Parental Discretion Advised: Over-generalizations from incredibly small sample sizes to follow.
Those of you who follow me on Twitter (which I assume is almost all of my readers, but if not you should follow me @Soccermetric) probably know I debuted prediction models for Serie A and the Bundesliga this weekend. They’re based on the TAM model (which needs a better nickname – I want to backronym NAGBE if possible), which is described in full here. The short version is it only looks at basically two variables: in-season results and goal differential. The math is a lot more complicated than that, but this is the basic idea. The TAM model hasn’t done especially well through its first two weeks in the EPL, predicting 8/20 matches correctly, a meager 40%, or barely better than the 33% we’d expect from just flipping a three-sided coin.
However, it did much better in Serie A and the Bundesliga this weekend. It predicted 6/9 correct this week in the Bundesliga, or 67%. Here are the first week’s predictions:
The errors were Wolfsburg, Hamburg, and Hertha Berlin. I’m incredibly pleased with 6/9, and am equally pleased with the 6/10 in Serie A (especially because it failed to predict Milan’s win in the Derby).
In one week, the two new models each got 6 outcomes correct, which is almost as many as the same EPL model got correct in two weeks (MOTSON outperforms the simple model). This is obviously a small sample, and “correct” outcomes isn’t the right way to measure this, but it’s evidence that maybe the EPL is just really difficult to predict (especially this season).

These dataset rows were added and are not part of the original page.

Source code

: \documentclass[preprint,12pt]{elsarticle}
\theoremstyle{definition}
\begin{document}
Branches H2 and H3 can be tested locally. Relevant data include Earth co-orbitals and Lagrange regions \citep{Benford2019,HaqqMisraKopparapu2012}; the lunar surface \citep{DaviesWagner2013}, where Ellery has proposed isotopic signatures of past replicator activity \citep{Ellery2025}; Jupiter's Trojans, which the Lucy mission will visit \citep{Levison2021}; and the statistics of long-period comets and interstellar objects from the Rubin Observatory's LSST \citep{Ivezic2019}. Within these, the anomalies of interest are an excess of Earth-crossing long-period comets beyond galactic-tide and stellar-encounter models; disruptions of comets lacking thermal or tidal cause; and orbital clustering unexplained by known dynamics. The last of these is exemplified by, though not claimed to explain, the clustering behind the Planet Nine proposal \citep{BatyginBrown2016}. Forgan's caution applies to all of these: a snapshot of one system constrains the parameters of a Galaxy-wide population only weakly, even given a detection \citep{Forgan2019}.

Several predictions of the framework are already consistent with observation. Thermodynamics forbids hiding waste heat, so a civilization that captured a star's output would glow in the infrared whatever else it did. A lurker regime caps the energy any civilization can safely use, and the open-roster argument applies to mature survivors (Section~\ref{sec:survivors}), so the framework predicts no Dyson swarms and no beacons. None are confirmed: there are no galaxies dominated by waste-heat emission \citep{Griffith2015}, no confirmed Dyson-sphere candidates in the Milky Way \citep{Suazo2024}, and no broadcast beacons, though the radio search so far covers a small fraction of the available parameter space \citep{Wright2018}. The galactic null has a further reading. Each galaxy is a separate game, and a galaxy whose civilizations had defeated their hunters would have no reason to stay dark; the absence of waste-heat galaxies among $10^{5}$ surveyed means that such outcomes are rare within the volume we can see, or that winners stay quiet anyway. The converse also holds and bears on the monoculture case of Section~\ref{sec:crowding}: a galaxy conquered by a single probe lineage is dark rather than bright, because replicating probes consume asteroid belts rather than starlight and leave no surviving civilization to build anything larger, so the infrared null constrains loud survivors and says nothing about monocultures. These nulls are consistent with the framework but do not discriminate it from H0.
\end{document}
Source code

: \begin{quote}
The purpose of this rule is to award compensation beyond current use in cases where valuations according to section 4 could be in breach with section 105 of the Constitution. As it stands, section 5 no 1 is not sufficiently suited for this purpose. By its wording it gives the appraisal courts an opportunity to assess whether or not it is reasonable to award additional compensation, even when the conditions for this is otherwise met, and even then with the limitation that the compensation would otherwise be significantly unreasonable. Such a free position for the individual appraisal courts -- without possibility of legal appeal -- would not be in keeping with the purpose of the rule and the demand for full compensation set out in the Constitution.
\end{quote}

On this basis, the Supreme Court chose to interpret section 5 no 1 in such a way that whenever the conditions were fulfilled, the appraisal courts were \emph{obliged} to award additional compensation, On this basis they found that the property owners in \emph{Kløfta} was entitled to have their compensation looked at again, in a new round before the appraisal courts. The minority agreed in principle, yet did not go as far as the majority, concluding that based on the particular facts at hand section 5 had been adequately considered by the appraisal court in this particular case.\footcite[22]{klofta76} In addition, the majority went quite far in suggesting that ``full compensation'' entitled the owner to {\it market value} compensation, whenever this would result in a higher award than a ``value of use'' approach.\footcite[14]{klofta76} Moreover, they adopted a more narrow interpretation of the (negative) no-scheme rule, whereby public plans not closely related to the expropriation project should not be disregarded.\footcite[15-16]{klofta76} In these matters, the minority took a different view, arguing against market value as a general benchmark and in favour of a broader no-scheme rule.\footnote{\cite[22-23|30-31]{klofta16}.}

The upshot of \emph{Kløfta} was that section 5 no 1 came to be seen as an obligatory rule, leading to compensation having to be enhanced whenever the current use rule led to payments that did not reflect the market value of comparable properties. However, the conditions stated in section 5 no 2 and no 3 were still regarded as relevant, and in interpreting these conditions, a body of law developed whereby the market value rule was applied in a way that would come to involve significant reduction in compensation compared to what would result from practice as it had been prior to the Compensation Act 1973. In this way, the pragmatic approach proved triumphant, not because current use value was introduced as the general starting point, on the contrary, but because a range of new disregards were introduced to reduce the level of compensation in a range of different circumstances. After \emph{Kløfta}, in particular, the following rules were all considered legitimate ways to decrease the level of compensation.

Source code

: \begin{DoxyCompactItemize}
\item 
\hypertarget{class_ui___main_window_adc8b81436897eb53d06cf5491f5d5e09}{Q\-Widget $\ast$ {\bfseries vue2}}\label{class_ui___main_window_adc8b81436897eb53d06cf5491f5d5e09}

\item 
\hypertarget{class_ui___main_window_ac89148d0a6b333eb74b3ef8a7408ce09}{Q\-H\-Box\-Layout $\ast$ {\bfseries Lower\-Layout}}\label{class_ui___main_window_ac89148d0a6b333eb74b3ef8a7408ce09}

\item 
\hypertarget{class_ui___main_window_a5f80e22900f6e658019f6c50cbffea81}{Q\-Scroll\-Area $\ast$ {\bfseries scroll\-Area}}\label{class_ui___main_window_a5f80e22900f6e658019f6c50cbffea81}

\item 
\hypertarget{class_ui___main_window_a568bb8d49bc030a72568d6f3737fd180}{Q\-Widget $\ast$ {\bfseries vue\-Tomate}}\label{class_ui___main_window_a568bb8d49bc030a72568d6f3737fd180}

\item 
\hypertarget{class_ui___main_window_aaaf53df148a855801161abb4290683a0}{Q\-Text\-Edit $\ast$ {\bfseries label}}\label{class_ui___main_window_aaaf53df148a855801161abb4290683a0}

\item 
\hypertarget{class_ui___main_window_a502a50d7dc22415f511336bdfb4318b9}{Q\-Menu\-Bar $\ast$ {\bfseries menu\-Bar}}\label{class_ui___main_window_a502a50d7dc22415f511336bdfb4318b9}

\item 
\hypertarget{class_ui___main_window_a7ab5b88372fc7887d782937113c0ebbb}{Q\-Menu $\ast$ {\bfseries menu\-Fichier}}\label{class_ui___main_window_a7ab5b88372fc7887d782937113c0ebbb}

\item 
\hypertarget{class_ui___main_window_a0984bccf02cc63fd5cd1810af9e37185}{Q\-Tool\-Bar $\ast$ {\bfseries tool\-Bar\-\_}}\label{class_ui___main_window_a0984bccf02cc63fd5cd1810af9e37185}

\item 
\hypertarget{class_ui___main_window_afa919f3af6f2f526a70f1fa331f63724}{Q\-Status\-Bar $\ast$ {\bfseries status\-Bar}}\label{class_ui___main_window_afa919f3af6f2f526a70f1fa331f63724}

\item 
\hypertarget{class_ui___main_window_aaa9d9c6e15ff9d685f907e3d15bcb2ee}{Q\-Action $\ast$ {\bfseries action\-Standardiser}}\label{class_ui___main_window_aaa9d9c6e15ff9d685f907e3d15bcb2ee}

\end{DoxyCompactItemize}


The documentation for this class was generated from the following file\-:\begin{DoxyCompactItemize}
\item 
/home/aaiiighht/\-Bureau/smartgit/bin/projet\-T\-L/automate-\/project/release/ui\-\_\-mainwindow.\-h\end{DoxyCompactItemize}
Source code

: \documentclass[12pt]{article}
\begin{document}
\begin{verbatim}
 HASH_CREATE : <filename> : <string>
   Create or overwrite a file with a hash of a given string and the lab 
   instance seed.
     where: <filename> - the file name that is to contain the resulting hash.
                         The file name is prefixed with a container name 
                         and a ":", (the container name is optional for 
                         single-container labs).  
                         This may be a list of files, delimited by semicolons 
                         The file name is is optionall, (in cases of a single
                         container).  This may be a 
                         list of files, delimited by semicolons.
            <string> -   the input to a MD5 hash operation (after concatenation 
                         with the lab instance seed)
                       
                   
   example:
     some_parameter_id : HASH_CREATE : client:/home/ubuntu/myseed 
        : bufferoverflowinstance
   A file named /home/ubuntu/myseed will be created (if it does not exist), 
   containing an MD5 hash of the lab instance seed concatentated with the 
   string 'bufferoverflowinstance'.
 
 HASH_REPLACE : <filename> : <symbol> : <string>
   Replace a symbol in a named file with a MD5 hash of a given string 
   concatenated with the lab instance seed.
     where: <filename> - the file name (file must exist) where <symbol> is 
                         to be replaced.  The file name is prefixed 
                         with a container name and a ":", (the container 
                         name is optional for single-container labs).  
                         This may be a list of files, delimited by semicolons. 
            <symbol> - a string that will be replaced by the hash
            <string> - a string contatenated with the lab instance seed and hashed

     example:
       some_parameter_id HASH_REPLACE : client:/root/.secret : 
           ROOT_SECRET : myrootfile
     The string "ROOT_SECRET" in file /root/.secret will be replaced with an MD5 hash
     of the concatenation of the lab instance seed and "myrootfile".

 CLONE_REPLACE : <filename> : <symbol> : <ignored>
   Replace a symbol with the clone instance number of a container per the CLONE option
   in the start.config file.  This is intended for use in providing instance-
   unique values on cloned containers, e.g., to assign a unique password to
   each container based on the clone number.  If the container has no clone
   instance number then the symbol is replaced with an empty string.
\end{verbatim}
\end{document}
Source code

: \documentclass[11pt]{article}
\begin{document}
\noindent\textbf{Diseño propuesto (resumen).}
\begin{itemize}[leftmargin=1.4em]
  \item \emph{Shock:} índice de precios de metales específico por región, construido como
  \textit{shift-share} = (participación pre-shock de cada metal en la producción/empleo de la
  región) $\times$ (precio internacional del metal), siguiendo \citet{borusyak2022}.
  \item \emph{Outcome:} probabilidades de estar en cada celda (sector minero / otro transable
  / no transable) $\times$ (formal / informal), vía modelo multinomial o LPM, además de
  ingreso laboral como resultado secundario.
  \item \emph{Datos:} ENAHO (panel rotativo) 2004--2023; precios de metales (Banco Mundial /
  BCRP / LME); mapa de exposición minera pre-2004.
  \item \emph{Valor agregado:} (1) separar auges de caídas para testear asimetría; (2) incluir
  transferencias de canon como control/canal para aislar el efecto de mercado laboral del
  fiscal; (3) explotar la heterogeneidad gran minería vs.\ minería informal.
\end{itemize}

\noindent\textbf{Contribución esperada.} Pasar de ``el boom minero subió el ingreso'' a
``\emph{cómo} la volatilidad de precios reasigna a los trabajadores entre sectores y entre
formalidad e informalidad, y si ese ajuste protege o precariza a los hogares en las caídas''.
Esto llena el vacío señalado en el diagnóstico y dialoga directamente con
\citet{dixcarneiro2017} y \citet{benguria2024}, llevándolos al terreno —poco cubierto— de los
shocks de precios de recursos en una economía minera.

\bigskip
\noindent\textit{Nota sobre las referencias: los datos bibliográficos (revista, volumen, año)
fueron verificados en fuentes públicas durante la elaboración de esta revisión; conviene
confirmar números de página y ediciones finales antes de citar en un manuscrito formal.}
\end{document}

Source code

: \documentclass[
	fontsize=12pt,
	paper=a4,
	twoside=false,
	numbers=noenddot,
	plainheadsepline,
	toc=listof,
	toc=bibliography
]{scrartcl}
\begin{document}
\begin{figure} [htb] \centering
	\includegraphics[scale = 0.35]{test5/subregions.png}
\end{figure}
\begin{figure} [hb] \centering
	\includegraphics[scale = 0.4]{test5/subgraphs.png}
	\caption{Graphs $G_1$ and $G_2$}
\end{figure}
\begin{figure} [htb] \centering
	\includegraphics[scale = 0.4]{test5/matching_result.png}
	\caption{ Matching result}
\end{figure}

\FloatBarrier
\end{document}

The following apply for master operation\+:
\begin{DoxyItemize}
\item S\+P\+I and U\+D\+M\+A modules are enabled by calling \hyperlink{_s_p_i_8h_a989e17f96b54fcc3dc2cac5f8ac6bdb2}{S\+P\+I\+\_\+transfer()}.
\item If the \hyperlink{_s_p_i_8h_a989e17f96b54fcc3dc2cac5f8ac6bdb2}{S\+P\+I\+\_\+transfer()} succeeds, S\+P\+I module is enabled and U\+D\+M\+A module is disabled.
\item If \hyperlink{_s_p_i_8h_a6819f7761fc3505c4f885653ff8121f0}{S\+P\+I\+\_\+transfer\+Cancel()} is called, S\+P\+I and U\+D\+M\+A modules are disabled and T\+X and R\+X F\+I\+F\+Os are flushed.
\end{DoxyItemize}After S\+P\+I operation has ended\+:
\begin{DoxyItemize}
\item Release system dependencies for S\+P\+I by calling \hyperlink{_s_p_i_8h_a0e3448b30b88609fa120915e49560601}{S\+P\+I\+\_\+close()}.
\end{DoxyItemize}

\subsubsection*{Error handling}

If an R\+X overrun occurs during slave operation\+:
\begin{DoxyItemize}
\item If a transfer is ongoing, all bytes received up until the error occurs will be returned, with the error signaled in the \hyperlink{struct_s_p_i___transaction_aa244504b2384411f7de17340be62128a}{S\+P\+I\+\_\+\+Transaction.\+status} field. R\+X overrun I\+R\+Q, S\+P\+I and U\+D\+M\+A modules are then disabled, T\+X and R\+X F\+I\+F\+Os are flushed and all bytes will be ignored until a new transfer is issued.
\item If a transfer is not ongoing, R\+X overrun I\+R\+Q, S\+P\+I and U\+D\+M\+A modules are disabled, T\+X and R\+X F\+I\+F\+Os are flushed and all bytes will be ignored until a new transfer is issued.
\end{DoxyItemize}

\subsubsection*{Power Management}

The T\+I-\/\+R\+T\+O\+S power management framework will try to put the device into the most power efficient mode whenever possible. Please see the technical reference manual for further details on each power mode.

I’m not planning on putting together a model for La Liga, but that one might be even easier: you’d be hard-pressed to put together a bad model as long as you started with Barcelona > Real Madrid = Atletico.
The success of a model depends on the difficulty of the task, and if the same model performs much better in other leagues, then we may have evidence of a greater challenge in predicting EPL results rather than the other major European leagues and should adjust expectations of our models accordingly.